Give back an exact copy of the entries beneath, minus the pictures.

** Opening DATA TO PROCESS block **

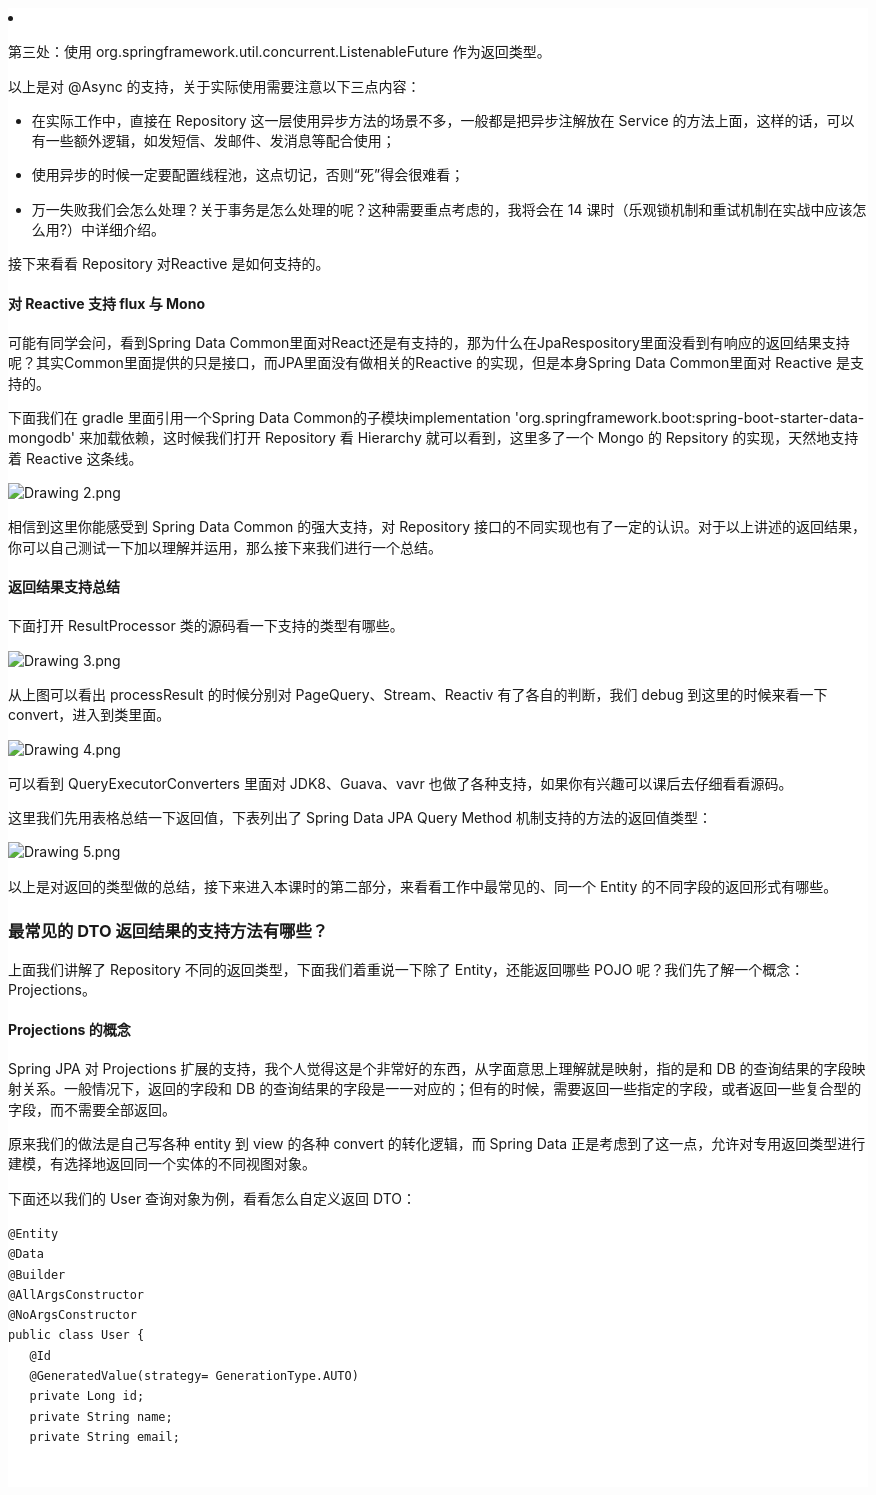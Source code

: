 </li>
<li data-nodeid="1113">
<p data-nodeid="1114">第三处：使用 org.springframework.util.concurrent.ListenableFuture 作为返回类型。</p>
</li>
</ul>
<p data-nodeid="1115">以上是对 @Async 的支持，关于实际使用需要注意以下三点内容：</p>
<ul data-nodeid="1116">
<li data-nodeid="1117">
<p data-nodeid="1118">在实际工作中，直接在 Repository 这一层使用异步方法的场景不多，一般都是把异步注解放在 Service 的方法上面，这样的话，可以有一些额外逻辑，如发短信、发邮件、发消息等配合使用；</p>
</li>
<li data-nodeid="1119">
<p data-nodeid="1120">使用异步的时候一定要配置线程池，这点切记，否则“死”得会很难看；</p>
</li>
<li data-nodeid="1121">
<p data-nodeid="1122">万一失败我们会怎么处理？关于事务是怎么处理的呢？这种需要重点考虑的，我将会在 14 课时（乐观锁机制和重试机制在实战中应该怎么用?）中详细介绍。</p>
</li>
</ul>
<p data-nodeid="1123">接下来看看 Repository 对Reactive 是如何支持的。</p>
<h4 data-nodeid="1124">对 Reactive 支持 flux 与 Mono</h4>
<p data-nodeid="1125">可能有同学会问，看到Spring Data Common里面对React还是有支持的，那为什么在JpaRespository里面没看到有响应的返回结果支持呢？其实Common里面提供的只是接口，而JPA里面没有做相关的Reactive 的实现，但是本身Spring Data Common里面对 Reactive 是支持的。</p>
<p data-nodeid="1126">下面我们在 gradle 里面引用一个Spring Data Common的子模块implementation 'org.springframework.boot:spring-boot-starter-data-mongodb' 来加载依赖，这时候我们打开 Repository 看 Hierarchy 就可以看到，这里多了一个 Mongo 的 Repsitory 的实现，天然地支持着 Reactive 这条线。</p>
<p data-nodeid="1127"><img src="https://s0.lgstatic.com/i/image/M00/56/1C/Ciqc1F9rC-uAWLY5AASQJuG5If0280.png" alt="Drawing 2.png" data-nodeid="1317"></p>
<p data-nodeid="1128">相信到这里你能感受到 Spring Data Common 的强大支持，对 Repository 接口的不同实现也有了一定的认识。对于以上讲述的返回结果，你可以自己测试一下加以理解并运用，那么接下来我们进行一个总结。</p>
<h4 data-nodeid="1129">返回结果支持总结</h4>
<p data-nodeid="1130">下面打开 ResultProcessor 类的源码看一下支持的类型有哪些。</p>
<p data-nodeid="1131"><img src="https://s0.lgstatic.com/i/image/M00/56/27/CgqCHl9rC7uAOiNSAAGT0qXVLyY891.png" alt="Drawing 3.png" data-nodeid="1323"></p>
<p data-nodeid="1132">从上图可以看出 processResult 的时候分别对 PageQuery、Stream、Reactiv 有了各自的判断，我们 debug 到这里的时候来看一下 convert，进入到类里面。</p>
<p data-nodeid="1133"><img src="https://s0.lgstatic.com/i/image/M00/56/1C/Ciqc1F9rC_-AOhtnAALvuoaT4mw230.png" alt="Drawing 4.png" data-nodeid="1327"></p>
<p data-nodeid="1134">可以看到 QueryExecutorConverters 里面对 JDK8、Guava、vavr 也做了各种支持，如果你有兴趣可以课后去仔细看看源码。</p>
<p data-nodeid="1135">这里我们先用表格总结一下返回值，下表列出了 Spring Data JPA Query Method 机制支持的方法的返回值类型：</p>
<p data-nodeid="1136"><img src="https://s0.lgstatic.com/i/image/M00/56/1D/Ciqc1F9rDAiARh9tAAQVFWlht1s532.png" alt="Drawing 5.png" data-nodeid="1332"></p>
<p data-nodeid="1137">以上是对返回的类型做的总结，接下来进入本课时的第二部分，来看看工作中最常见的、同一个 Entity 的不同字段的返回形式有哪些。</p>
<h3 data-nodeid="1138">最常见的 DTO 返回结果的支持方法有哪些？</h3>
<p data-nodeid="1139">上面我们讲解了 Repository 不同的返回类型，下面我们着重说一下除了 Entity，还能返回哪些 POJO 呢？我们先了解一个概念：Projections。</p>
<h4 data-nodeid="1140">Projections 的概念</h4>
<p data-nodeid="1141">Spring JPA 对 Projections 扩展的支持，我个人觉得这是个非常好的东西，从字面意思上理解就是映射，指的是和 DB 的查询结果的字段映射关系。一般情况下，返回的字段和 DB 的查询结果的字段是一一对应的；但有的时候，需要返回一些指定的字段，或者返回一些复合型的字段，而不需要全部返回。</p>
<p data-nodeid="1142">原来我们的做法是自己写各种 entity 到 view 的各种 convert 的转化逻辑，而 Spring Data 正是考虑到了这一点，允许对专用返回类型进行建模，有选择地返回同一个实体的不同视图对象。</p>
<p data-nodeid="1143">下面还以我们的 User 查询对象为例，看看怎么自定义返回 DTO：</p>
<pre class="lang-java" data-nodeid="1144"><code data-language="java"><span class="hljs-meta">@Entity</span>
<span class="hljs-meta">@Data</span>
<span class="hljs-meta">@Builder</span>
<span class="hljs-meta">@AllArgsConstructor</span>
<span class="hljs-meta">@NoArgsConstructor</span>
<span class="hljs-keyword">public</span> <span class="hljs-class"><span class="hljs-keyword">class</span> <span class="hljs-title">User</span> </span>{
   <span class="hljs-meta">@Id</span>
   <span class="hljs-meta">@GeneratedValue(strategy= GenerationType.AUTO)</span>
   <span class="hljs-keyword">private</span> Long id;
   <span class="hljs-keyword">private</span> String name;
   <span class="hljs-keyword">private</span> String email;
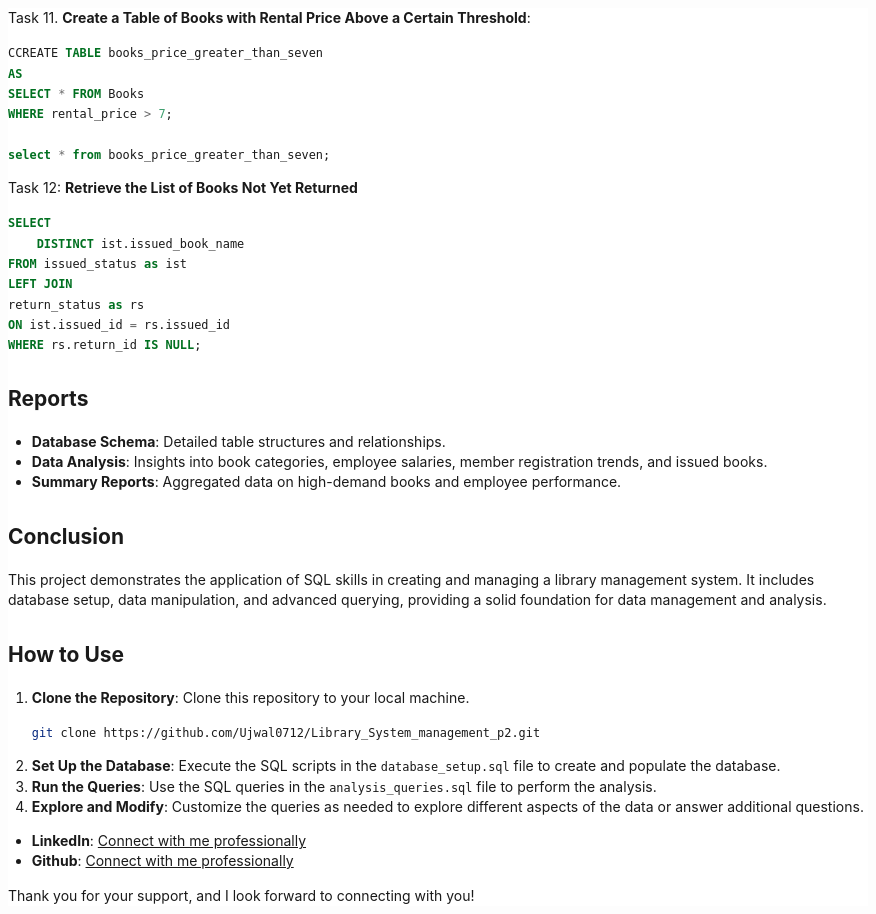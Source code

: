 Task 11. **Create a Table of Books with Rental Price Above a Certain Threshold**:
```sql
CCREATE TABLE books_price_greater_than_seven
AS    
SELECT * FROM Books
WHERE rental_price > 7;

select * from books_price_greater_than_seven;
```

Task 12: **Retrieve the List of Books Not Yet Returned**
```sql
SELECT 
    DISTINCT ist.issued_book_name
FROM issued_status as ist
LEFT JOIN
return_status as rs
ON ist.issued_id = rs.issued_id
WHERE rs.return_id IS NULL;
```
## Reports

- **Database Schema**: Detailed table structures and relationships.
- **Data Analysis**: Insights into book categories, employee salaries, member registration trends, and issued books.
- **Summary Reports**: Aggregated data on high-demand books and employee performance.

## Conclusion

This project demonstrates the application of SQL skills in creating and managing a library management system. It includes database setup, data manipulation, and advanced querying, providing a solid foundation for data management and analysis.

## How to Use

1. **Clone the Repository**: Clone this repository to your local machine.
   ```sh
   git clone https://github.com/Ujwal0712/Library_System_management_p2.git
   ```
2. **Set Up the Database**: Execute the SQL scripts in the `database_setup.sql` file to create and populate the database.
3. **Run the Queries**: Use the SQL queries in the `analysis_queries.sql` file to perform the analysis.
4. **Explore and Modify**: Customize the queries as needed to explore different aspects of the data or answer additional questions.

- **LinkedIn**: [Connect with me professionally](https://www.linkedin.com/in/ujwal-mendhe-0652b62ba/)
- **Github**: [Connect with me professionally](https://github.com/Ujwal0712)

Thank you for your support, and I look forward to connecting with you!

** Closing DATA TO PROCESS block **

### WRITTEN SOLUTION
Source code

: </li>
<li data-nodeid="1113">
<p data-nodeid="1114">第三处：使用 org.springframework.util.concurrent.ListenableFuture 作为返回类型。</p>
</li>
</ul>
<p data-nodeid="1115">以上是对 @Async 的支持，关于实际使用需要注意以下三点内容：</p>
<ul data-nodeid="1116">
<li data-nodeid="1117">
<p data-nodeid="1118">在实际工作中，直接在 Repository 这一层使用异步方法的场景不多，一般都是把异步注解放在 Service 的方法上面，这样的话，可以有一些额外逻辑，如发短信、发邮件、发消息等配合使用；</p>
</li>
<li data-nodeid="1119">
<p data-nodeid="1120">使用异步的时候一定要配置线程池，这点切记，否则“死”得会很难看；</p>
</li>
<li data-nodeid="1121">
<p data-nodeid="1122">万一失败我们会怎么处理？关于事务是怎么处理的呢？这种需要重点考虑的，我将会在 14 课时（乐观锁机制和重试机制在实战中应该怎么用?）中详细介绍。</p>
</li>
</ul>
<p data-nodeid="1123">接下来看看 Repository 对Reactive 是如何支持的。</p>
<h4 data-nodeid="1124">对 Reactive 支持 flux 与 Mono</h4>
<p data-nodeid="1125">可能有同学会问，看到Spring Data Common里面对React还是有支持的，那为什么在JpaRespository里面没看到有响应的返回结果支持呢？其实Common里面提供的只是接口，而JPA里面没有做相关的Reactive 的实现，但是本身Spring Data Common里面对 Reactive 是支持的。</p>
<p data-nodeid="1126">下面我们在 gradle 里面引用一个Spring Data Common的子模块implementation 'org.springframework.boot:spring-boot-starter-data-mongodb' 来加载依赖，这时候我们打开 Repository 看 Hierarchy 就可以看到，这里多了一个 Mongo 的 Repsitory 的实现，天然地支持着 Reactive 这条线。</p>
<p data-nodeid="1127"><img src="https://s0.lgstatic.com/i/image/M00/56/1C/Ciqc1F9rC-uAWLY5AASQJuG5If0280.png" alt="Drawing 2.png" data-nodeid="1317"></p>
<p data-nodeid="1128">相信到这里你能感受到 Spring Data Common 的强大支持，对 Repository 接口的不同实现也有了一定的认识。对于以上讲述的返回结果，你可以自己测试一下加以理解并运用，那么接下来我们进行一个总结。</p>
<h4 data-nodeid="1129">返回结果支持总结</h4>
<p data-nodeid="1130">下面打开 ResultProcessor 类的源码看一下支持的类型有哪些。</p>
<p data-nodeid="1131"><img src="https://s0.lgstatic.com/i/image/M00/56/27/CgqCHl9rC7uAOiNSAAGT0qXVLyY891.png" alt="Drawing 3.png" data-nodeid="1323"></p>
<p data-nodeid="1132">从上图可以看出 processResult 的时候分别对 PageQuery、Stream、Reactiv 有了各自的判断，我们 debug 到这里的时候来看一下 convert，进入到类里面。</p>
<p data-nodeid="1133"><img src="https://s0.lgstatic.com/i/image/M00/56/1C/Ciqc1F9rC_-AOhtnAALvuoaT4mw230.png" alt="Drawing 4.png" data-nodeid="1327"></p>
<p data-nodeid="1134">可以看到 QueryExecutorConverters 里面对 JDK8、Guava、vavr 也做了各种支持，如果你有兴趣可以课后去仔细看看源码。</p>
<p data-nodeid="1135">这里我们先用表格总结一下返回值，下表列出了 Spring Data JPA Query Method 机制支持的方法的返回值类型：</p>
<p data-nodeid="1136"><img src="https://s0.lgstatic.com/i/image/M00/56/1D/Ciqc1F9rDAiARh9tAAQVFWlht1s532.png" alt="Drawing 5.png" data-nodeid="1332"></p>
<p data-nodeid="1137">以上是对返回的类型做的总结，接下来进入本课时的第二部分，来看看工作中最常见的、同一个 Entity 的不同字段的返回形式有哪些。</p>
<h3 data-nodeid="1138">最常见的 DTO 返回结果的支持方法有哪些？</h3>
<p data-nodeid="1139">上面我们讲解了 Repository 不同的返回类型，下面我们着重说一下除了 Entity，还能返回哪些 POJO 呢？我们先了解一个概念：Projections。</p>
<h4 data-nodeid="1140">Projections 的概念</h4>
<p data-nodeid="1141">Spring JPA 对 Projections 扩展的支持，我个人觉得这是个非常好的东西，从字面意思上理解就是映射，指的是和 DB 的查询结果的字段映射关系。一般情况下，返回的字段和 DB 的查询结果的字段是一一对应的；但有的时候，需要返回一些指定的字段，或者返回一些复合型的字段，而不需要全部返回。</p>
<p data-nodeid="1142">原来我们的做法是自己写各种 entity 到 view 的各种 convert 的转化逻辑，而 Spring Data 正是考虑到了这一点，允许对专用返回类型进行建模，有选择地返回同一个实体的不同视图对象。</p>
<p data-nodeid="1143">下面还以我们的 User 查询对象为例，看看怎么自定义返回 DTO：</p>
<pre class="lang-java" data-nodeid="1144"><code data-language="java"><span class="hljs-meta">@Entity</span>
<span class="hljs-meta">@Data</span>
<span class="hljs-meta">@Builder</span>
<span class="hljs-meta">@AllArgsConstructor</span>
<span class="hljs-meta">@NoArgsConstructor</span>
<span class="hljs-keyword">public</span> <span class="hljs-class"><span class="hljs-keyword">class</span> <span class="hljs-title">User</span> </span>{
   <span class="hljs-meta">@Id</span>
   <span class="hljs-meta">@GeneratedValue(strategy= GenerationType.AUTO)</span>
   <span class="hljs-keyword">private</span> Long id;
   <span class="hljs-keyword">private</span> String name;
   <span class="hljs-keyword">private</span> String email;
Source code

: Task 11. **Create a Table of Books with Rental Price Above a Certain Threshold**:
```sql
CCREATE TABLE books_price_greater_than_seven
AS    
SELECT * FROM Books
WHERE rental_price > 7;

select * from books_price_greater_than_seven;
```

Task 12: **Retrieve the List of Books Not Yet Returned**
```sql
SELECT 
    DISTINCT ist.issued_book_name
FROM issued_status as ist
LEFT JOIN
return_status as rs
ON ist.issued_id = rs.issued_id
WHERE rs.return_id IS NULL;
```
## Reports

- **Database Schema**: Detailed table structures and relationships.
- **Data Analysis**: Insights into book categories, employee salaries, member registration trends, and issued books.
- **Summary Reports**: Aggregated data on high-demand books and employee performance.

## Conclusion

This project demonstrates the application of SQL skills in creating and managing a library management system. It includes database setup, data manipulation, and advanced querying, providing a solid foundation for data management and analysis.

## How to Use

1. **Clone the Repository**: Clone this repository to your local machine.
   ```sh
   git clone https://github.com/Ujwal0712/Library_System_management_p2.git
   ```
2. **Set Up the Database**: Execute the SQL scripts in the `database_setup.sql` file to create and populate the database.
3. **Run the Queries**: Use the SQL queries in the `analysis_queries.sql` file to perform the analysis.
4. **Explore and Modify**: Customize the queries as needed to explore different aspects of the data or answer additional questions.

- **LinkedIn**: [Connect with me professionally](https://www.linkedin.com/in/ujwal-mendhe-0652b62ba/)
- **Github**: [Connect with me professionally](https://github.com/Ujwal0712)

Thank you for your support, and I look forward to connecting with you!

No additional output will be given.